Assignment>
Which lines below include "weread"? Copy them all.

=== Data ===

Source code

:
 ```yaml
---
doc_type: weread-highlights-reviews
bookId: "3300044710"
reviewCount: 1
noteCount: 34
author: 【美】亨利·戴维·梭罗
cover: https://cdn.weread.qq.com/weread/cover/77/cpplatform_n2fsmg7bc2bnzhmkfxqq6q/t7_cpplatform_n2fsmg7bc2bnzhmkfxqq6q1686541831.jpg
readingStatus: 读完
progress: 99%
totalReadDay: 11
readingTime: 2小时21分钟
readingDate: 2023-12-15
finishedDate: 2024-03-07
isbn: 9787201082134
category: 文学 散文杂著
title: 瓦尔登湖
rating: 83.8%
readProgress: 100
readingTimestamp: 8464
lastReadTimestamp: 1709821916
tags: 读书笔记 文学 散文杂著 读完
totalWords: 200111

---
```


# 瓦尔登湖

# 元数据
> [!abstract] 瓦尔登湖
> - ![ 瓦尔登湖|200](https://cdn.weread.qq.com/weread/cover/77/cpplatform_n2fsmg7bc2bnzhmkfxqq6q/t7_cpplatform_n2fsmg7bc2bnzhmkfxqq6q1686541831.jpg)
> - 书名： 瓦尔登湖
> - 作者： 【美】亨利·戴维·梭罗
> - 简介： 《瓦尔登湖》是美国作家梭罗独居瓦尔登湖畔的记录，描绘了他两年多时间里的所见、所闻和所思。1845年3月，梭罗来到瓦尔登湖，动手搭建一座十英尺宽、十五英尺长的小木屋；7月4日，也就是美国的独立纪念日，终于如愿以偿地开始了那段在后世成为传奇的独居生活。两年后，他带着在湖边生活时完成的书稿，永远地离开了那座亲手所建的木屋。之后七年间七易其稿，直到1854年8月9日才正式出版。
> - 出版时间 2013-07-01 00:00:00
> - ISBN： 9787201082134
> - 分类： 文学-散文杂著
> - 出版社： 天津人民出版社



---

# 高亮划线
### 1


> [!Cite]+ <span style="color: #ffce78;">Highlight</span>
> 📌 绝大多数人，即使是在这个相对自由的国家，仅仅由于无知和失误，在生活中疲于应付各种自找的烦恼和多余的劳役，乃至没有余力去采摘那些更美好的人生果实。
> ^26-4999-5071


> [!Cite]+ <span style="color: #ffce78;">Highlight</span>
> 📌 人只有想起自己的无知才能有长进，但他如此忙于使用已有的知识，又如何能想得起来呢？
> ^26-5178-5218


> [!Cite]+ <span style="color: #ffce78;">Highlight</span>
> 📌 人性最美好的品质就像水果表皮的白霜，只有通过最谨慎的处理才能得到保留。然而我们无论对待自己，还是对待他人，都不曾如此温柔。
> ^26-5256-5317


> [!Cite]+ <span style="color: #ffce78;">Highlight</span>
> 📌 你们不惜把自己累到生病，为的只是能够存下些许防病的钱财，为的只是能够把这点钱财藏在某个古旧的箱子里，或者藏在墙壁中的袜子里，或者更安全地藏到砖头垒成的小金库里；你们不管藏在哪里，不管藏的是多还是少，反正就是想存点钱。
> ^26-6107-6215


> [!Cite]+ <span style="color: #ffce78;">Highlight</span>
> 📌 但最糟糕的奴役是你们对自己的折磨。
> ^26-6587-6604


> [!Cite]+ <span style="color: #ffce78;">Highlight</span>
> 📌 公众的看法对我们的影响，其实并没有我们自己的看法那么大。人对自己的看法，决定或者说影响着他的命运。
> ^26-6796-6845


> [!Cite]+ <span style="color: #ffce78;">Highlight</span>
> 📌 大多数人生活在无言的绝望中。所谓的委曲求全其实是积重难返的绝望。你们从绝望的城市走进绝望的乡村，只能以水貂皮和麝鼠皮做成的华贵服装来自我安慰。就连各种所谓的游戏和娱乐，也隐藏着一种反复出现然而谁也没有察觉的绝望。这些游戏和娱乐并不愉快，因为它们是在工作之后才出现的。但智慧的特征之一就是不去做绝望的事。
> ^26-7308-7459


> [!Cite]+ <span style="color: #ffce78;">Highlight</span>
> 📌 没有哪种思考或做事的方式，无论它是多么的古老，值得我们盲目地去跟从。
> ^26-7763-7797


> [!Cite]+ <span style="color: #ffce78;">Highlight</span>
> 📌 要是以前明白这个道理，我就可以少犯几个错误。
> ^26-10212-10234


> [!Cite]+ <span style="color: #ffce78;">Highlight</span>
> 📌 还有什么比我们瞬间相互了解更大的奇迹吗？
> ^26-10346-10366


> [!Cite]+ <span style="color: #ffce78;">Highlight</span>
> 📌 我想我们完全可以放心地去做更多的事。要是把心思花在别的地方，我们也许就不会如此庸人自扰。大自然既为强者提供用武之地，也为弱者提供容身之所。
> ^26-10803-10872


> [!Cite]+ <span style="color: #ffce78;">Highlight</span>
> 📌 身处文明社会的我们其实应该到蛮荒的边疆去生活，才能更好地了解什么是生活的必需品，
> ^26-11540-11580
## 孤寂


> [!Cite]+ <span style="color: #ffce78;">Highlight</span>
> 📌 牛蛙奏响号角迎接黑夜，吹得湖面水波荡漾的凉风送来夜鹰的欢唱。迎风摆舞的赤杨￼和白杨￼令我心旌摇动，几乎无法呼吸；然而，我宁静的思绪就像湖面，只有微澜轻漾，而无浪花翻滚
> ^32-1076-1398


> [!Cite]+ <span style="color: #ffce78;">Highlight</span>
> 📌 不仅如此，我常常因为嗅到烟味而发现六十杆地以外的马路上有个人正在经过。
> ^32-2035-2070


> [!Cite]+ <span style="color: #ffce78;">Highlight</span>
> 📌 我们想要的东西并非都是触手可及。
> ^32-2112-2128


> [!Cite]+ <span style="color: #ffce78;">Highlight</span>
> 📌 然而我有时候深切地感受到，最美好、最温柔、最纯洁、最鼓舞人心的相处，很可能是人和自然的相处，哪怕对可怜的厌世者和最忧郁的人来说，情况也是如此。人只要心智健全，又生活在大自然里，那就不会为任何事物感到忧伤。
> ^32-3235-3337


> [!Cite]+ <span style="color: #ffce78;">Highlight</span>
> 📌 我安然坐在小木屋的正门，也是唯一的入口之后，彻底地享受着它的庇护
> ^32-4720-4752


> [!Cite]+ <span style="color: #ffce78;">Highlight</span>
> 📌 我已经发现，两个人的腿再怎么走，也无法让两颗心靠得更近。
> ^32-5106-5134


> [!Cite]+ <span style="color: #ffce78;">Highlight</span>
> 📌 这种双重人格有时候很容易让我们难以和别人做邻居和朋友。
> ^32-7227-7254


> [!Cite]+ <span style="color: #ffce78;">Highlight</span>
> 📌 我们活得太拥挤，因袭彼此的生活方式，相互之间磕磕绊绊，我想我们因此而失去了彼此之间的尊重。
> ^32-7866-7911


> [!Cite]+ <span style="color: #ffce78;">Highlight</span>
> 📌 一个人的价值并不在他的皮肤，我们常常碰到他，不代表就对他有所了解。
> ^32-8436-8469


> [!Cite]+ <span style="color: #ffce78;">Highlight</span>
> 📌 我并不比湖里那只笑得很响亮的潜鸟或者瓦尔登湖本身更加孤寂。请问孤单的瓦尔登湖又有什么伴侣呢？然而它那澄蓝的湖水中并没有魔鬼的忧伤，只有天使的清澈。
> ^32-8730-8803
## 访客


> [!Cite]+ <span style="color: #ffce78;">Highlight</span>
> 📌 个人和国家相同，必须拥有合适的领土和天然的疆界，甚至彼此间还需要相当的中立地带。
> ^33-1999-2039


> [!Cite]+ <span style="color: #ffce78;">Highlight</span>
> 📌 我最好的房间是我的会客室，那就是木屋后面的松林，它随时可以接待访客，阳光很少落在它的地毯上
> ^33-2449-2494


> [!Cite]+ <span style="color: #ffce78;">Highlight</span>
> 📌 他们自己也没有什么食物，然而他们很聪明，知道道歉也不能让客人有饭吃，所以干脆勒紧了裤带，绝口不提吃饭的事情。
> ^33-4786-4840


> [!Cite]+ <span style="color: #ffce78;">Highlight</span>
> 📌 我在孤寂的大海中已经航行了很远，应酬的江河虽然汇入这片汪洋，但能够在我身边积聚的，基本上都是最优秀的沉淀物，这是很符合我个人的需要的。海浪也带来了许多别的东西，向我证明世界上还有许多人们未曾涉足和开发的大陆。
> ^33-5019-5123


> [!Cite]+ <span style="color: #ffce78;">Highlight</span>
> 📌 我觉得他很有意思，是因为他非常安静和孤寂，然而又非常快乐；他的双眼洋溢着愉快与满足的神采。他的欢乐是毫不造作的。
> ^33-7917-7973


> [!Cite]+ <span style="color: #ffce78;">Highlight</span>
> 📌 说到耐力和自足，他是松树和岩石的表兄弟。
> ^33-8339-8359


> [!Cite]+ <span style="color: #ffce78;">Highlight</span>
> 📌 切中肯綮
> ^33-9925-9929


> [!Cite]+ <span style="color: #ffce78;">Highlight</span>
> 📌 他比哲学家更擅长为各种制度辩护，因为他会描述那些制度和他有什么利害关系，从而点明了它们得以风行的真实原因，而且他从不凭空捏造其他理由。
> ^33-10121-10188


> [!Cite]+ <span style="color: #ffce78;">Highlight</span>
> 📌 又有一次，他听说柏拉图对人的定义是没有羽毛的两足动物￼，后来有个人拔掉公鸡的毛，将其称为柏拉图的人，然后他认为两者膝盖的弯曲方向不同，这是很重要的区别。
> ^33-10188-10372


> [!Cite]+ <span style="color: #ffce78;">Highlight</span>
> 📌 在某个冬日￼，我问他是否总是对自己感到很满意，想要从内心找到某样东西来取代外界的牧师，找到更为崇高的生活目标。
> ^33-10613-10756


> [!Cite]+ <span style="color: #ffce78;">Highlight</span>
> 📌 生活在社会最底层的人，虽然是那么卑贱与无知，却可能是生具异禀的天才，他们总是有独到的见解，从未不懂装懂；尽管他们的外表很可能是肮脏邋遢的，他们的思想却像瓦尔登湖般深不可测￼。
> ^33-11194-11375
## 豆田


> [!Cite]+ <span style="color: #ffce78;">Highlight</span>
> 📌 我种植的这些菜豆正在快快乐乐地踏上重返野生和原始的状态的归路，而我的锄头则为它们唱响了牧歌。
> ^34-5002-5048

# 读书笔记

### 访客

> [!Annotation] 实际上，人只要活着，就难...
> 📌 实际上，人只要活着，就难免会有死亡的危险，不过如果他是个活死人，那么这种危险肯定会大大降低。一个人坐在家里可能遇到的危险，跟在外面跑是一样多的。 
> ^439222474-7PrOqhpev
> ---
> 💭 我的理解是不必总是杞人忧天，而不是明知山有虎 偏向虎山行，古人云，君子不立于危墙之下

===

Solution>
doc_type: weread-highlights-reviews
cover: https://cdn.weread.qq.com/weread/cover/77/cpplatform_n2fsmg7bc2bnzhmkfxqq6q/t7_cpplatform_n2fsmg7bc2bnzhmkfxqq6q1686541831.jpg
> - ![ 瓦尔登湖|200](https://cdn.weread.qq.com/weread/cover/77/cpplatform_n2fsmg7bc2bnzhmkfxqq6q/t7_cpplatform_n2fsmg7bc2bnzhmkfxqq6q1686541831.jpg)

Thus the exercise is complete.